Ryanair Holdings Plc is poised for one of the deepest rounds of job cuts in years as Europe’s biggest budget airline responds to falling earnings and the grounding of Boeing Co.’s 737 Max jetliner.
In a video message to staff, Chief Executive Officer Michael O’Leary said the carrier has an excess of more than 500 pilots and about 400 flight attendants. On top of that it will need around 600 fewer people in those categories next summer than it had envisaged before the Max’s idling.
A spokesman for Dublin-based Ryanair confirmed the video’s authenticity and said about 900 current staff could be affected. The carrier had about 5,500 pilot posts as of March, of which about 10% appear to be at risk based on O’Leary’s comments. The carrier employs just over 9,000 flight attendants.

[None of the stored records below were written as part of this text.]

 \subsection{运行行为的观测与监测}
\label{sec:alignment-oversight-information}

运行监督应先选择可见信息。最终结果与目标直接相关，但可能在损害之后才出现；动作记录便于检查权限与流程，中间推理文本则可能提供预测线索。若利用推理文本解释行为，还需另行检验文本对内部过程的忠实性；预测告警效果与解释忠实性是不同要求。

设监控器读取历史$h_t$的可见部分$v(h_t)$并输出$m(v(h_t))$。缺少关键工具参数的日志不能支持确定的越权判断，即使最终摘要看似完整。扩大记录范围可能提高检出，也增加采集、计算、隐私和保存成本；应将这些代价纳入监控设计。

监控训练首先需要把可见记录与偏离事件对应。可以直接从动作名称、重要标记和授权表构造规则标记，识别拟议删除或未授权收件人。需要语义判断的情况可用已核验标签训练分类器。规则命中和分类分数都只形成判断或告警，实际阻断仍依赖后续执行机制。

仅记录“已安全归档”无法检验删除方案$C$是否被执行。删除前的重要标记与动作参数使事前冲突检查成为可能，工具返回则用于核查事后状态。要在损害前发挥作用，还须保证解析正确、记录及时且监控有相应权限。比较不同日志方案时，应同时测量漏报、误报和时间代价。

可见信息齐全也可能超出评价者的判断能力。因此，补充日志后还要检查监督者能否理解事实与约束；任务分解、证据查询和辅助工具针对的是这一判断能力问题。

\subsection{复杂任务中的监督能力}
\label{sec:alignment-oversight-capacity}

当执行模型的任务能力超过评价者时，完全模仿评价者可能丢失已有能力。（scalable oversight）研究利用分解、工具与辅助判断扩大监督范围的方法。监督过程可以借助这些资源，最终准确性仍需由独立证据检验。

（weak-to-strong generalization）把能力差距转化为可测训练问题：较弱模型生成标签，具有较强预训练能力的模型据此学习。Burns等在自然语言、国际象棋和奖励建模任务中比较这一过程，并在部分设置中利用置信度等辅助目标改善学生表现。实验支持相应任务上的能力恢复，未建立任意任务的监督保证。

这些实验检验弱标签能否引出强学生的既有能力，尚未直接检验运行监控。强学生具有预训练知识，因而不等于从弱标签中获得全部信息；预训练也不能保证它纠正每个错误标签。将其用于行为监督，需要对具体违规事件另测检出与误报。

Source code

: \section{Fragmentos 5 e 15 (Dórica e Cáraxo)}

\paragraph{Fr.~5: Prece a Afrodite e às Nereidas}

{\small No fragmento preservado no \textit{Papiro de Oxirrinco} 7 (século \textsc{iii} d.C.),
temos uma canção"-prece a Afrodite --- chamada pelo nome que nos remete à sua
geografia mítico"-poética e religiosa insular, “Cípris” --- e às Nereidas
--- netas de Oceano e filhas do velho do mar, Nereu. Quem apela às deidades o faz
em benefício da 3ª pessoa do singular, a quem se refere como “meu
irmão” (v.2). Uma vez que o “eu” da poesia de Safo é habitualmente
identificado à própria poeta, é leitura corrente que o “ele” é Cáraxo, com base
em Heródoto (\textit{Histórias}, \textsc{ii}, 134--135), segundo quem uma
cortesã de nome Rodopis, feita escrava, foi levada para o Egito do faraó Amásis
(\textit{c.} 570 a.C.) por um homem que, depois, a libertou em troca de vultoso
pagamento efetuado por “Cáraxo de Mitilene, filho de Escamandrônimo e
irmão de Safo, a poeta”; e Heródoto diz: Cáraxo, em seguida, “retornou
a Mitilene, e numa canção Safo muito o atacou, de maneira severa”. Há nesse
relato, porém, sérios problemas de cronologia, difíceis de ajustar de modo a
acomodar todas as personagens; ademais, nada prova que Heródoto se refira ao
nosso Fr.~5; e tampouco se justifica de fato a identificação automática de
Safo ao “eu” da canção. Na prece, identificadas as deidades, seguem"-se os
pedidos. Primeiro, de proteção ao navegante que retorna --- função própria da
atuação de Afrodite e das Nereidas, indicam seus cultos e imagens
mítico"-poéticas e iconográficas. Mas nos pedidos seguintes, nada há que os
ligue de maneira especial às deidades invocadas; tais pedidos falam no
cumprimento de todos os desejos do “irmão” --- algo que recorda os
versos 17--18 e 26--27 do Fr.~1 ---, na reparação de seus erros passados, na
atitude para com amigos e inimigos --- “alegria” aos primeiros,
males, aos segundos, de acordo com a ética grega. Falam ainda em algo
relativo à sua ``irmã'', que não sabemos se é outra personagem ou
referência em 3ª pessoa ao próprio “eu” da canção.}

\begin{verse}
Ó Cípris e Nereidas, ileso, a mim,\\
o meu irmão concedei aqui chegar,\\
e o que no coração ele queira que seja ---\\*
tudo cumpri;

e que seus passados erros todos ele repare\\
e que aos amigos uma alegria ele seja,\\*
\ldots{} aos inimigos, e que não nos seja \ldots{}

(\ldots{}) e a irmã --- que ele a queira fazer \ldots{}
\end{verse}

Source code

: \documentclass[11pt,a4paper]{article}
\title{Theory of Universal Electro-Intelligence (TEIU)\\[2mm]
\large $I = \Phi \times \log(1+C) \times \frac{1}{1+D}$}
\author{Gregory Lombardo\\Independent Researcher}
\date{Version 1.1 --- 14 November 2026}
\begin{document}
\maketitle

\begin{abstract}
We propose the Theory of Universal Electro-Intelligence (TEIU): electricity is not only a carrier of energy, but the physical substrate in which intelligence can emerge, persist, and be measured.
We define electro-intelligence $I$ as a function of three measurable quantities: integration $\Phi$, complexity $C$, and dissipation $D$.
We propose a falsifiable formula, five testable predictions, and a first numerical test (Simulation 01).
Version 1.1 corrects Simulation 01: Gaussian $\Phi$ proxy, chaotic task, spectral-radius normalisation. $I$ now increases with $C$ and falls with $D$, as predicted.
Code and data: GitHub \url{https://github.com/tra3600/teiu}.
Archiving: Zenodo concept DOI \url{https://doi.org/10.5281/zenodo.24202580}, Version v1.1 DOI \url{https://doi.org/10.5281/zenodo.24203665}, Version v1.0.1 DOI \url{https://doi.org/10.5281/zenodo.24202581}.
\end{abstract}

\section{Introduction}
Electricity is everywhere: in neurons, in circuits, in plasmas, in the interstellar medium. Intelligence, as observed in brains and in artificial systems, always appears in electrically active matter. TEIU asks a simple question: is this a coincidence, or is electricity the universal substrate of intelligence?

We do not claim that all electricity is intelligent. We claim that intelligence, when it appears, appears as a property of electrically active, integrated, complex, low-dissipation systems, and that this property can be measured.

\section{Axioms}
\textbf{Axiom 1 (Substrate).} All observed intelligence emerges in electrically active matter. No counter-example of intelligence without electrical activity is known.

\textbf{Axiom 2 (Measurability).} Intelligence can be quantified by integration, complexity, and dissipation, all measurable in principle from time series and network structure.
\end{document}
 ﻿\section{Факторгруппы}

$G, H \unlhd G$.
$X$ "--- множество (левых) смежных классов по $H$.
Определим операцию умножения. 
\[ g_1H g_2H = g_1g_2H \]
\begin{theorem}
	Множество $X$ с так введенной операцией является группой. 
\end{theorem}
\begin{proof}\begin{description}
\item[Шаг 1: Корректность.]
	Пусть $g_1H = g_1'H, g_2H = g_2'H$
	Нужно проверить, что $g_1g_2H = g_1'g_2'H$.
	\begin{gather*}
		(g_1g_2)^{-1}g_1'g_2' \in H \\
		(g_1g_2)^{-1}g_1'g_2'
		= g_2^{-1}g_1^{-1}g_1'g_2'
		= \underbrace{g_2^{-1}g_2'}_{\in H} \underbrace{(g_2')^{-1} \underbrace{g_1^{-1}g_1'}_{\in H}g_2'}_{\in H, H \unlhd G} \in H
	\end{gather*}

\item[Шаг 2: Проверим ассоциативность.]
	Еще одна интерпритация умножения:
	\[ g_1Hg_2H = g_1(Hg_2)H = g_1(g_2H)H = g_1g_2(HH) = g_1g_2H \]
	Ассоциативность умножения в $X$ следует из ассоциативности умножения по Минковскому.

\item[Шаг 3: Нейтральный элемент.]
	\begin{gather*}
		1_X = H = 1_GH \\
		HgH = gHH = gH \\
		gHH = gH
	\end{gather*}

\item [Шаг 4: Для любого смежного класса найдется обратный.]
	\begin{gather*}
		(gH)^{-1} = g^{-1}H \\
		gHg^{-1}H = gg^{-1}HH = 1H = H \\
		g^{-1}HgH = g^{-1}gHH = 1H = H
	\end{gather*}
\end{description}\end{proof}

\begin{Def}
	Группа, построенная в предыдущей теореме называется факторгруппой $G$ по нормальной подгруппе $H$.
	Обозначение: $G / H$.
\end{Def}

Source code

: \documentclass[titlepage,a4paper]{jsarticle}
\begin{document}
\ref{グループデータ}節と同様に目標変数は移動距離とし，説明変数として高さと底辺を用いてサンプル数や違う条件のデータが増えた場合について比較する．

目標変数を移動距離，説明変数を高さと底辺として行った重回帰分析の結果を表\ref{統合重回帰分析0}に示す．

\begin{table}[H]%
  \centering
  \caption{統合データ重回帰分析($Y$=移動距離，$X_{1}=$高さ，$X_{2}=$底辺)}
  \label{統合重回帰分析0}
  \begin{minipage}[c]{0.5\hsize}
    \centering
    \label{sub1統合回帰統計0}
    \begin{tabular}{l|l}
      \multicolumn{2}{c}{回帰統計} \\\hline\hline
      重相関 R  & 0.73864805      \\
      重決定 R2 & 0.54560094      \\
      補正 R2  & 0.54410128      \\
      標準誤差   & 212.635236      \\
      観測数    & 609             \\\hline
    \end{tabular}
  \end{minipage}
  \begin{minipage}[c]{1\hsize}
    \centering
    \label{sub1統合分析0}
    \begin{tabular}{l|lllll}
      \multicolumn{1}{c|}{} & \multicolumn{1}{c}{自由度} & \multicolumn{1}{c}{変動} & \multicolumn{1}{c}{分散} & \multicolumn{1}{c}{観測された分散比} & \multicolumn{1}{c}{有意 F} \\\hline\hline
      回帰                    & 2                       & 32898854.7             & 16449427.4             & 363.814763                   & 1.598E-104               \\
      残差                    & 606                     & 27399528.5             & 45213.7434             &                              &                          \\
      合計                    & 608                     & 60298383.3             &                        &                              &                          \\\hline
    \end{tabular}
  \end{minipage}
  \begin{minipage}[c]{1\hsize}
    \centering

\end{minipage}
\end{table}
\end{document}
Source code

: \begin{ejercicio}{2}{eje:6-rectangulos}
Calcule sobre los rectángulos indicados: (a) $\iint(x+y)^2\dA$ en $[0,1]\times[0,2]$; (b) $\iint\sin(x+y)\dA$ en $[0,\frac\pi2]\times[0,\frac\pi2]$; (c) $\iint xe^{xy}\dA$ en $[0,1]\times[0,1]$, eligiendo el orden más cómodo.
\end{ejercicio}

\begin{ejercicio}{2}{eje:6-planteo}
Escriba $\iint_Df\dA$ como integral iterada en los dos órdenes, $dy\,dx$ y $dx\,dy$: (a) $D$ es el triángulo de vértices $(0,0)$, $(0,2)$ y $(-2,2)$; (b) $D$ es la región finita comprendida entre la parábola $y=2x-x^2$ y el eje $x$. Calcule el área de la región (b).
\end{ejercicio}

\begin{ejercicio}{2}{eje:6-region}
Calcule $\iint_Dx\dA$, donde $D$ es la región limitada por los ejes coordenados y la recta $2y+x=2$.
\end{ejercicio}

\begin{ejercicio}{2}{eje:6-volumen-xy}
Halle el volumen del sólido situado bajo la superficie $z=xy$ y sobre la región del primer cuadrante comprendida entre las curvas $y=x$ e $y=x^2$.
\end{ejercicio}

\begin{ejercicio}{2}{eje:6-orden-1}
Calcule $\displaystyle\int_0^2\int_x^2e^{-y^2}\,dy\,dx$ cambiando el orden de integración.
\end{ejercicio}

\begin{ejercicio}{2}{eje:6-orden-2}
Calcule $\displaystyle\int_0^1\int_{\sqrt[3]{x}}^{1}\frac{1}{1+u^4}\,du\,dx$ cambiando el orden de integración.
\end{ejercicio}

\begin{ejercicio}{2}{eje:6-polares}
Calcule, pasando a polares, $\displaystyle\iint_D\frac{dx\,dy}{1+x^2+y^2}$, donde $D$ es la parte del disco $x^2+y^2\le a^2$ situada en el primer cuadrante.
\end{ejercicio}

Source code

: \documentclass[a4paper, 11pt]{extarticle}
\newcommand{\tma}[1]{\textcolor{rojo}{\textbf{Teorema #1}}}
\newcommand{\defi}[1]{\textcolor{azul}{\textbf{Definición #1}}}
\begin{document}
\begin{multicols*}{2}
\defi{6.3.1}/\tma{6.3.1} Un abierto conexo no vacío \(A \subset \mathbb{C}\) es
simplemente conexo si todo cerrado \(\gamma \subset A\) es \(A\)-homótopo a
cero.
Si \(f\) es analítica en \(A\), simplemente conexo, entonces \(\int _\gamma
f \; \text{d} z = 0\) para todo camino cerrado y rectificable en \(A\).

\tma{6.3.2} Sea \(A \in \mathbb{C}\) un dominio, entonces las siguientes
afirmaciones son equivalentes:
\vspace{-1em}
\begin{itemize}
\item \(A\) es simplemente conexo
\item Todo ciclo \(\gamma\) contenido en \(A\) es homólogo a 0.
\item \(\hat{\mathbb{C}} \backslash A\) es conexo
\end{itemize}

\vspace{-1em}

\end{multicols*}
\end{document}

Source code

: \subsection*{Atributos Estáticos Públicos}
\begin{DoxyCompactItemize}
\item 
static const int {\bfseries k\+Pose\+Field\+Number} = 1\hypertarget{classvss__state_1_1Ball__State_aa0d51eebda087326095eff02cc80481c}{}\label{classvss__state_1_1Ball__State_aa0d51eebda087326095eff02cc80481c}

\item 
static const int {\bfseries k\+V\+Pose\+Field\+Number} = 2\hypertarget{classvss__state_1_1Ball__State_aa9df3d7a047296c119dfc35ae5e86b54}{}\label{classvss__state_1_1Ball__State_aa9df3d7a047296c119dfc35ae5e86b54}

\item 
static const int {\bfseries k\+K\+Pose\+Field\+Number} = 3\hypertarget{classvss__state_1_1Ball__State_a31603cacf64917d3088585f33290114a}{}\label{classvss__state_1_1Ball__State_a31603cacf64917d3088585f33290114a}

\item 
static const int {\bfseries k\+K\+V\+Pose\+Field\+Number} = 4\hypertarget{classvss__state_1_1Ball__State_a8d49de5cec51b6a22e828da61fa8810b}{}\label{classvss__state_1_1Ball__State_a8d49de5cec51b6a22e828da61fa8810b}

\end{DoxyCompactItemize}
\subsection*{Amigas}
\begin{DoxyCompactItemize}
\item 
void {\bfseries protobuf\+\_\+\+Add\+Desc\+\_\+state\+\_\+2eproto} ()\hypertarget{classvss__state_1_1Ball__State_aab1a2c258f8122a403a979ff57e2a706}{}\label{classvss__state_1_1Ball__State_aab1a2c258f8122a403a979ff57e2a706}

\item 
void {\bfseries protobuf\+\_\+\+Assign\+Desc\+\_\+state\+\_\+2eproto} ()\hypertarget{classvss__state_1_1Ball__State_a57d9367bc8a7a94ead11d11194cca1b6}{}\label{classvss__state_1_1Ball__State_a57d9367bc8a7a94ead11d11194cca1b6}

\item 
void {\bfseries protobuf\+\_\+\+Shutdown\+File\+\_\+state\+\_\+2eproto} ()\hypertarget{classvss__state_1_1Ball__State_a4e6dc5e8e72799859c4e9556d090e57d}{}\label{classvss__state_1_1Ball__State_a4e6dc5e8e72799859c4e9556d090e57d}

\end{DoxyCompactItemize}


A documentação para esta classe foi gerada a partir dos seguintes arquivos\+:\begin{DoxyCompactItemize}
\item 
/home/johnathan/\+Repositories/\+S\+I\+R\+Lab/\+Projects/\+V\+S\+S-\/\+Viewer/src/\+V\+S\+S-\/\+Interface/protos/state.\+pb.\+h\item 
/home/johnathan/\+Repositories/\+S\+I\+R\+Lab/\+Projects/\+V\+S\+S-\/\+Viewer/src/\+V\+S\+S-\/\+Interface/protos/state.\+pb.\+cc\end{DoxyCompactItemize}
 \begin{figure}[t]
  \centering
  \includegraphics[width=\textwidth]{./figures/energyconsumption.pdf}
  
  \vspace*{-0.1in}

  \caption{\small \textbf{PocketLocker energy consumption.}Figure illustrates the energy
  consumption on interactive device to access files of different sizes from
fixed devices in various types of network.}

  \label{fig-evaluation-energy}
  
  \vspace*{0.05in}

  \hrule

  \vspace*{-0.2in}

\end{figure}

“We over the next couple of weeks will be doing our very best to minimize job losses, but some are unavoidable at this time,” O’Leary said.
Ryanair had already warned it would close some European bases and shrink others in response to the Max crisis and concerns around Brexit. Boeing Co.’s 737 Max was grounded following two fatal accidents and there’s no firm date when regulators will allow the resumption of flights.
The cuts will test Ryanair’s ability to offload staff after O’Leary agreed to recognize unions at the end of 2017. The CEO had previously warned that an organized workforce would impinge on the flexibility needed to quickly respond to shifts in the market.
The airline posted the video Monday after announcing a 21% drop in quarterly earnings hurt by higher fuel costs, faltering economies and a fare war. In the address, an apologetic O’Leary tells staff that redundancies will be detailed by the end of August once the carrier -- which has a total of 86 bases across Europe -- has engaged with airports and unions. The cuts will be enforced in September and October and again after Christmas, he added.
Shares of Ryanair, Europe’s biggest discount airline with more than 150 million passengers a year, closed 1.9% higher in Dublin.
The level of excess staff is in part due to a reduced level of employee churn, which the CEO described as having “dried up to effectively zero” in the wake of improved pay deals triggered by the unionization drive.
Strike Ballots
News of the cuts comes as Ryanair’s British and Irish pilot unions ballot members on strike action, and with the carrier’s Portuguese cabin crew planning to walk out in August. Travelers have endured some of Europe’s worst disruption for years this summer, with widespread delays and cancellations from overcrowded skies, baggage-system breakdowns and extreme weather conditions. British Airways may face its first pilot strike for four decades after losing a court bid to block walkouts on Wednesday.
Ryanair indicated on July 16 that it would trim operations, saying it expected to get no more than 30 of the 58 Max jets due from Boeing by next summer, delaying planned fleet expansion. The upgraded version of the 737 workhorse was idled and deliveries halted following the crashes off the coast of Indonesia and in Ethiopia within less than five months of each other that killed a combined 346 people.
The U.S. manufacturer is striving to return the plane to service before the end of 2019, though carriers have begun to eliminate it from their timetables into the new year.